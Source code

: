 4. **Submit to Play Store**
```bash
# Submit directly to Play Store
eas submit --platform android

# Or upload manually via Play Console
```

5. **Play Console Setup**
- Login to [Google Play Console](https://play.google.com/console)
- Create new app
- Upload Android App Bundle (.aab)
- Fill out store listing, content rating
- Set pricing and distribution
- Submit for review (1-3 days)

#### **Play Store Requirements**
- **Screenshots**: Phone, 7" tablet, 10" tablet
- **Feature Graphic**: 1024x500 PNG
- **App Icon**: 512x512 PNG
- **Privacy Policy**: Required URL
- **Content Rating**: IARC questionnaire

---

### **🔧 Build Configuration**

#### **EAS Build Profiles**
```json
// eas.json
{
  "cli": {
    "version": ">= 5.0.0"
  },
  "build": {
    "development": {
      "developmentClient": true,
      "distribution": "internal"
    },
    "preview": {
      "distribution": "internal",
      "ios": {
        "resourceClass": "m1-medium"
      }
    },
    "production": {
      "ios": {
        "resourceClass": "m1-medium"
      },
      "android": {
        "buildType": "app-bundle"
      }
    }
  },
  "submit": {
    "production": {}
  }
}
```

TASK DETAILS → Nothing in the records above may be left out when you repeat them exactly.

REPLY TO THE EXERCISE →
Source code

: 4. **Submit to Play Store**
```bash
# Submit directly to Play Store
eas submit --platform android

# Or upload manually via Play Console
```

5. **Play Console Setup**
- Login to [Google Play Console](https://play.google.com/console)
- Create new app
- Upload Android App Bundle (.aab)
- Fill out store listing, content rating
- Set pricing and distribution
- Submit for review (1-3 days)

#### **Play Store Requirements**
- **Screenshots**: Phone, 7" tablet, 10" tablet
- **Feature Graphic**: 1024x500 PNG
- **App Icon**: 512x512 PNG
- **Privacy Policy**: Required URL
- **Content Rating**: IARC questionnaire

---

### **🔧 Build Configuration**

#### **EAS Build Profiles**
```json
// eas.json
{
  "cli": {
    "version": ">= 5.0.0"
  },
  "build": {
    "development": {
      "developmentClient": true,
      "distribution": "internal"
    },
    "preview": {
      "distribution": "internal",
      "ios": {
        "resourceClass": "m1-medium"
      }
    },
    "production": {
      "ios": {
        "resourceClass": "m1-medium"
      },
      "android": {
        "buildType": "app-bundle"
      }
    }
  },
  "submit": {
    "production": {}
  }
}
```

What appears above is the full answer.